100分率で示すと拍子抜けする人がいるかもしれないが、発表件数の母数が大きいのでこれは大変なことなのだ。例えば今年の高分子学会年会では、64件ほど新しい技術ネタを仕入れることができた。
テーマだけ見ていると何に役立つか分からない研究もあるが、実験テクニックやその他に着目すると専門分野の学会であっても必ず数十件は技術に使えそうなネタが存在する、と思う。
「今でしょ」は昨今のはやり言葉だが、「今役立たなくても」将来役立ちそうな技術ネタが含まれている。今年の年会では当方の仕事に「今役立つ」内容は、0だったが、幾つか企画している未来技術のシーズには使えそうなアイデアが数十件あった。
昨年と重複している内容もかなりの数あるが、技術として活用していないので今年の数に含めている。このようなデータベースを用意しておくと、予想外のクライアントの相談が飛び込んできても困らない。
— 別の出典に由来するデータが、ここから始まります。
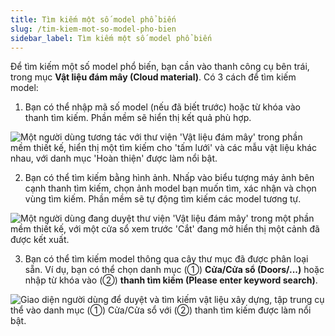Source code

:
 ```yaml
---
title: Tìm kiếm một số model phổ biến
slug: /tim-kiem-mot-so-model-pho-bien
sidebar_label: Tìm kiếm một số model phổ biến
---
```


Để tìm kiếm một số model phổ biến, bạn cần vào thanh công cụ bên trái, trong mục **Vật liệu đám mây (Cloud material)**. Có 3 cách để tìm kiếm model:

1. Bạn có thể nhập mã số model (nếu đã biết trước) hoặc từ khóa vào thanh tìm kiếm. Phần mềm sẽ hiển thị kết quả phù hợp.

![Một người dùng tương tác với thư viện 'Vật liệu đám mây' trong phần mềm thiết kế, hiển thị một tìm kiếm cho 'tấm lưới' và các mẫu vật liệu khác nhau, với danh mục 'Hoàn thiện' được làm nổi bật.](https://storage.googleapis.com/jegavn_kb/image_jegavn/157.1.png)

2. Bạn có thể tìm kiếm bằng hình ảnh. Nhấp vào biểu tượng máy ảnh bên cạnh thanh tìm kiếm, chọn ảnh model bạn muốn tìm, xác nhận và chọn vùng tìm kiếm. Phần mềm sẽ tự động tìm kiếm các model tương tự.

![Một người dùng đang duyệt thư viện 'Vật liệu đám mây' trong một phần mềm thiết kế, với một cửa sổ xem trước 'Cắt' đang mở hiển thị một cảnh đã được kết xuất.](https://storage.googleapis.com/jegavn_kb/image_jegavn/157.2.png)

3. Bạn có thể tìm kiếm model thông qua cây thư mục đã được phân loại sẵn. Ví dụ, bạn có thể chọn danh mục (①) **Cửa/Cửa sổ (Doors/...)** hoặc nhập từ khóa vào (②) **thanh tìm kiếm (Please enter keyword search)**.

![Giao diện người dùng để duyệt và tìm kiếm vật liệu xây dựng, tập trung cụ thể vào danh mục (①) Cửa/Cửa sổ với (②) thanh tìm kiếm được làm nổi bật.](https://storage.googleapis.com/jegavn_kb/image_jegavn/157.3.png)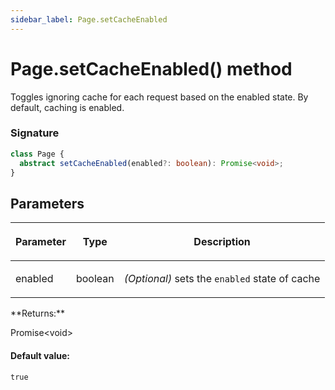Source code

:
 ```yaml
---
sidebar_label: Page.setCacheEnabled
---
```


# Page.setCacheEnabled() method

Toggles ignoring cache for each request based on the enabled state. By default, caching is enabled.

### Signature

```typescript
class Page {
  abstract setCacheEnabled(enabled?: boolean): Promise<void>;
}
```

## Parameters

<table><thead><tr><th>

Parameter

</th><th>

Type

</th><th>

Description

</th></tr></thead>
<tbody><tr><td>

enabled

</td><td>

boolean

</td><td>

_(Optional)_ sets the `enabled` state of cache

</td></tr>
</tbody></table>
**Returns:**

Promise&lt;void&gt;

#### Default value:

`true`

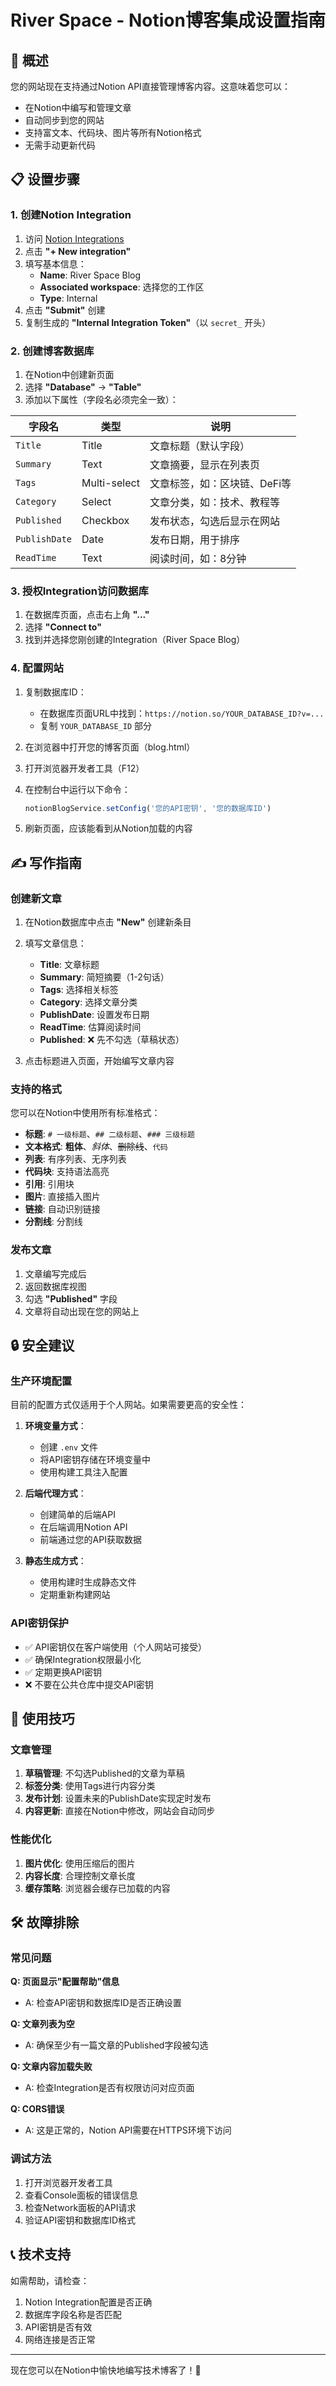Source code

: # River Space - Notion博客集成设置指南

## 🎯 概述

您的网站现在支持通过Notion API直接管理博客内容。这意味着您可以：
- 在Notion中编写和管理文章
- 自动同步到您的网站
- 支持富文本、代码块、图片等所有Notion格式
- 无需手动更新代码

## 📋 设置步骤

### 1. 创建Notion Integration

1. 访问 [Notion Integrations](https://www.notion.so/my-integrations)
2. 点击 **"+ New integration"**
3. 填写基本信息：
   - **Name**: River Space Blog
   - **Associated workspace**: 选择您的工作区
   - **Type**: Internal
4. 点击 **"Submit"** 创建
5. 复制生成的 **"Internal Integration Token"**（以 `secret_` 开头）

### 2. 创建博客数据库

1. 在Notion中创建新页面
2. 选择 **"Database"** → **"Table"**
3. 添加以下属性（字段名必须完全一致）：

| 字段名 | 类型 | 说明 |
|--------|------|------|
| `Title` | Title | 文章标题（默认字段） |
| `Summary` | Text | 文章摘要，显示在列表页 |
| `Tags` | Multi-select | 文章标签，如：区块链、DeFi等 |
| `Category` | Select | 文章分类，如：技术、教程等 |
| `Published` | Checkbox | 发布状态，勾选后显示在网站 |
| `PublishDate` | Date | 发布日期，用于排序 |
| `ReadTime` | Text | 阅读时间，如：8分钟 |

### 3. 授权Integration访问数据库

1. 在数据库页面，点击右上角 **"..."**
2. 选择 **"Connect to"**
3. 找到并选择您刚创建的Integration（River Space Blog）

### 4. 配置网站

1. 复制数据库ID：
   - 在数据库页面URL中找到：`https://notion.so/YOUR_DATABASE_ID?v=...`
   - 复制 `YOUR_DATABASE_ID` 部分

2. 在浏览器中打开您的博客页面（blog.html）

3. 打开浏览器开发者工具（F12）

4. 在控制台中运行以下命令：
   ```javascript
   notionBlogService.setConfig('您的API密钥', '您的数据库ID')
   ```

5. 刷新页面，应该能看到从Notion加载的内容

## ✍️ 写作指南

### 创建新文章

1. 在Notion数据库中点击 **"New"** 创建新条目
2. 填写文章信息：
   - **Title**: 文章标题
   - **Summary**: 简短摘要（1-2句话）
   - **Tags**: 选择相关标签
   - **Category**: 选择文章分类
   - **PublishDate**: 设置发布日期
   - **ReadTime**: 估算阅读时间
   - **Published**: ❌ 先不勾选（草稿状态）

3. 点击标题进入页面，开始编写文章内容

### 支持的格式

您可以在Notion中使用所有标准格式：

- **标题**: `# 一级标题`、`## 二级标题`、`### 三级标题`
- **文本格式**: **粗体**、*斜体*、~~删除线~~、`代码`
- **列表**: 有序列表、无序列表
- **代码块**: 支持语法高亮
- **引用**: 引用块
- **图片**: 直接插入图片
- **链接**: 自动识别链接
- **分割线**: 分割线

### 发布文章

1. 文章编写完成后
2. 返回数据库视图
3. 勾选 **"Published"** 字段
4. 文章将自动出现在您的网站上

## 🔒 安全建议

### 生产环境配置

目前的配置方式仅适用于个人网站。如果需要更高的安全性：

1. **环境变量方式**：
   - 创建 `.env` 文件
   - 将API密钥存储在环境变量中
   - 使用构建工具注入配置

2. **后端代理方式**：
   - 创建简单的后端API
   - 在后端调用Notion API
   - 前端通过您的API获取数据

3. **静态生成方式**：
   - 使用构建时生成静态文件
   - 定期重新构建网站

### API密钥保护

- ✅ API密钥仅在客户端使用（个人网站可接受）
- ✅ 确保Integration权限最小化
- ✅ 定期更换API密钥
- ❌ 不要在公共仓库中提交API密钥

## 🚀 使用技巧

### 文章管理

1. **草稿管理**: 不勾选Published的文章为草稿
2. **标签分类**: 使用Tags进行内容分类
3. **发布计划**: 设置未来的PublishDate实现定时发布
4. **内容更新**: 直接在Notion中修改，网站会自动同步

### 性能优化

1. **图片优化**: 使用压缩后的图片
2. **内容长度**: 合理控制文章长度
3. **缓存策略**: 浏览器会缓存已加载的内容

## 🛠️ 故障排除

### 常见问题

**Q: 页面显示"配置帮助"信息**
- A: 检查API密钥和数据库ID是否正确设置

**Q: 文章列表为空**
- A: 确保至少有一篇文章的Published字段被勾选

**Q: 文章内容加载失败**
- A: 检查Integration是否有权限访问对应页面

**Q: CORS错误**
- A: 这是正常的，Notion API需要在HTTPS环境下访问

### 调试方法

1. 打开浏览器开发者工具
2. 查看Console面板的错误信息
3. 检查Network面板的API请求
4. 验证API密钥和数据库ID格式

## 📞 技术支持

如需帮助，请检查：
1. Notion Integration配置是否正确
2. 数据库字段名称是否匹配
3. API密钥是否有效
4. 网络连接是否正常

---

现在您可以在Notion中愉快地编写技术博客了！🎉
これをメーカーにあてはめれば、基盤技術など無い分野でもアジャイル開発ができることになる。当然のことだが、世の中に全く存在しない技術を必要とする製品についてアジャイル開発は不可能である。
写真会社で樹脂の混練プラントをたった半年で立ち上げたが、基盤技術が存在したわけではない。ゴム会社で半導体用高純度SiCの事業を立ち上げたときも基盤技術などなかった。当時の無機材質研究所には大変お世話になった。
35年前たった4日で2億4千万円の先行投資を引き出す高純度SiC粉体(事業のエンジン部分)ができあがっている。ただしこの技術では、当時存在しなかった有機高分子と無機高分子の相溶技術について廃棄物処理作業を担当したときに、その作業をやりながら技術手法で創り出している。